WHAT YOU HAVE TO DO: Output the listing word for word, minus images.
====
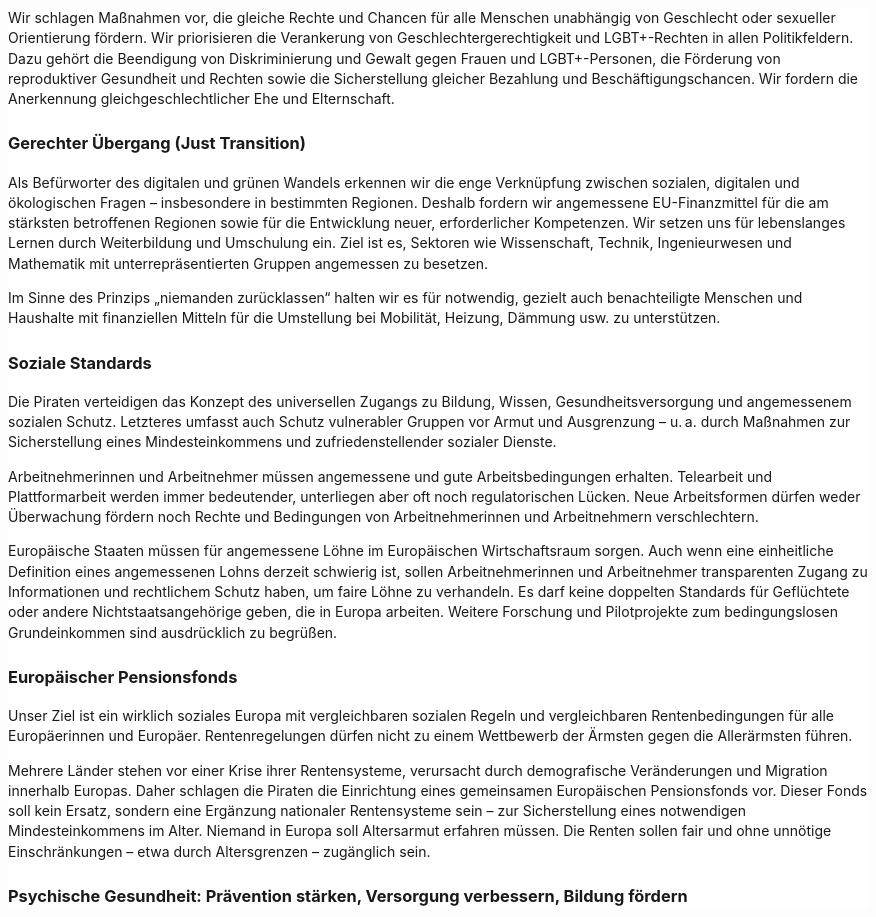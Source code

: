 Wir schlagen Maßnahmen vor, die gleiche Rechte und Chancen für alle Menschen unabhängig von Geschlecht oder sexueller Orientierung fördern. Wir priorisieren die Verankerung von Geschlechtergerechtigkeit und LGBT+-Rechten in allen Politikfeldern. Dazu gehört die Beendigung von Diskriminierung und Gewalt gegen Frauen und LGBT+-Personen, die Förderung von reproduktiver Gesundheit und Rechten sowie die Sicherstellung gleicher Bezahlung und Beschäftigungschancen. Wir fordern die Anerkennung gleichgeschlechtlicher Ehe und Elternschaft.

### Gerechter Übergang (Just Transition)

Als Befürworter des digitalen und grünen Wandels erkennen wir die enge Verknüpfung zwischen sozialen, digitalen und ökologischen Fragen – insbesondere in bestimmten Regionen. Deshalb fordern wir angemessene EU-Finanzmittel für die am stärksten betroffenen Regionen sowie für die Entwicklung neuer, erforderlicher Kompetenzen. Wir setzen uns für lebenslanges Lernen durch Weiterbildung und Umschulung ein. Ziel ist es, Sektoren wie Wissenschaft, Technik, Ingenieurwesen und Mathematik mit unterrepräsentierten Gruppen angemessen zu besetzen.

Im Sinne des Prinzips „niemanden zurücklassen“ halten wir es für notwendig, gezielt auch benachteiligte Menschen und Haushalte mit finanziellen Mitteln für die Umstellung bei Mobilität, Heizung, Dämmung usw. zu unterstützen.

### Soziale Standards

Die Piraten verteidigen das Konzept des universellen Zugangs zu Bildung, Wissen, Gesundheitsversorgung und angemessenem sozialen Schutz. Letzteres umfasst auch Schutz vulnerabler Gruppen vor Armut und Ausgrenzung – u. a. durch Maßnahmen zur Sicherstellung eines Mindesteinkommens und zufriedenstellender sozialer Dienste.

Arbeitnehmerinnen und Arbeitnehmer müssen angemessene und gute Arbeitsbedingungen erhalten. Telearbeit und Plattformarbeit werden immer bedeutender, unterliegen aber oft noch regulatorischen Lücken. Neue Arbeitsformen dürfen weder Überwachung fördern noch Rechte und Bedingungen von Arbeitnehmerinnen und Arbeitnehmern verschlechtern.

Europäische Staaten müssen für angemessene Löhne im Europäischen Wirtschaftsraum sorgen. Auch wenn eine einheitliche Definition eines angemessenen Lohns derzeit schwierig ist, sollen Arbeitnehmerinnen und Arbeitnehmer transparenten Zugang zu Informationen und rechtlichem Schutz haben, um faire Löhne zu verhandeln. Es darf keine doppelten Standards für Geflüchtete oder andere Nichtstaatsangehörige geben, die in Europa arbeiten. Weitere Forschung und Pilotprojekte zum bedingungslosen Grundeinkommen sind ausdrücklich zu begrüßen.

### Europäischer Pensionsfonds

Unser Ziel ist ein wirklich soziales Europa mit vergleichbaren sozialen Regeln und vergleichbaren Rentenbedingungen für alle Europäerinnen und Europäer. Rentenregelungen dürfen nicht zu einem Wettbewerb der Ärmsten gegen die Allerärmsten führen.

Mehrere Länder stehen vor einer Krise ihrer Rentensysteme, verursacht durch demografische Veränderungen und Migration innerhalb Europas. Daher schlagen die Piraten die Einrichtung eines gemeinsamen Europäischen Pensionsfonds vor. Dieser Fonds soll kein Ersatz, sondern eine Ergänzung nationaler Rentensysteme sein – zur Sicherstellung eines notwendigen Mindesteinkommens im Alter. Niemand in Europa soll Altersarmut erfahren müssen. Die Renten sollen fair und ohne unnötige Einschränkungen – etwa durch Altersgrenzen – zugänglich sein.

### Psychische Gesundheit: Prävention stärken, Versorgung verbessern, Bildung fördern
====
YOUR SOLUTION:
Source code

: Wir schlagen Maßnahmen vor, die gleiche Rechte und Chancen für alle Menschen unabhängig von Geschlecht oder sexueller Orientierung fördern. Wir priorisieren die Verankerung von Geschlechtergerechtigkeit und LGBT+-Rechten in allen Politikfeldern. Dazu gehört die Beendigung von Diskriminierung und Gewalt gegen Frauen und LGBT+-Personen, die Förderung von reproduktiver Gesundheit und Rechten sowie die Sicherstellung gleicher Bezahlung und Beschäftigungschancen. Wir fordern die Anerkennung gleichgeschlechtlicher Ehe und Elternschaft.

### Gerechter Übergang (Just Transition)

Als Befürworter des digitalen und grünen Wandels erkennen wir die enge Verknüpfung zwischen sozialen, digitalen und ökologischen Fragen – insbesondere in bestimmten Regionen. Deshalb fordern wir angemessene EU-Finanzmittel für die am stärksten betroffenen Regionen sowie für die Entwicklung neuer, erforderlicher Kompetenzen. Wir setzen uns für lebenslanges Lernen durch Weiterbildung und Umschulung ein. Ziel ist es, Sektoren wie Wissenschaft, Technik, Ingenieurwesen und Mathematik mit unterrepräsentierten Gruppen angemessen zu besetzen.

Im Sinne des Prinzips „niemanden zurücklassen“ halten wir es für notwendig, gezielt auch benachteiligte Menschen und Haushalte mit finanziellen Mitteln für die Umstellung bei Mobilität, Heizung, Dämmung usw. zu unterstützen.

### Soziale Standards

Die Piraten verteidigen das Konzept des universellen Zugangs zu Bildung, Wissen, Gesundheitsversorgung und angemessenem sozialen Schutz. Letzteres umfasst auch Schutz vulnerabler Gruppen vor Armut und Ausgrenzung – u. a. durch Maßnahmen zur Sicherstellung eines Mindesteinkommens und zufriedenstellender sozialer Dienste.

Arbeitnehmerinnen und Arbeitnehmer müssen angemessene und gute Arbeitsbedingungen erhalten. Telearbeit und Plattformarbeit werden immer bedeutender, unterliegen aber oft noch regulatorischen Lücken. Neue Arbeitsformen dürfen weder Überwachung fördern noch Rechte und Bedingungen von Arbeitnehmerinnen und Arbeitnehmern verschlechtern.

Europäische Staaten müssen für angemessene Löhne im Europäischen Wirtschaftsraum sorgen. Auch wenn eine einheitliche Definition eines angemessenen Lohns derzeit schwierig ist, sollen Arbeitnehmerinnen und Arbeitnehmer transparenten Zugang zu Informationen und rechtlichem Schutz haben, um faire Löhne zu verhandeln. Es darf keine doppelten Standards für Geflüchtete oder andere Nichtstaatsangehörige geben, die in Europa arbeiten. Weitere Forschung und Pilotprojekte zum bedingungslosen Grundeinkommen sind ausdrücklich zu begrüßen.

### Europäischer Pensionsfonds

Unser Ziel ist ein wirklich soziales Europa mit vergleichbaren sozialen Regeln und vergleichbaren Rentenbedingungen für alle Europäerinnen und Europäer. Rentenregelungen dürfen nicht zu einem Wettbewerb der Ärmsten gegen die Allerärmsten führen.

Mehrere Länder stehen vor einer Krise ihrer Rentensysteme, verursacht durch demografische Veränderungen und Migration innerhalb Europas. Daher schlagen die Piraten die Einrichtung eines gemeinsamen Europäischen Pensionsfonds vor. Dieser Fonds soll kein Ersatz, sondern eine Ergänzung nationaler Rentensysteme sein – zur Sicherstellung eines notwendigen Mindesteinkommens im Alter. Niemand in Europa soll Altersarmut erfahren müssen. Die Renten sollen fair und ohne unnötige Einschränkungen – etwa durch Altersgrenzen – zugänglich sein.

### Psychische Gesundheit: Prävention stärken, Versorgung verbessern, Bildung fördern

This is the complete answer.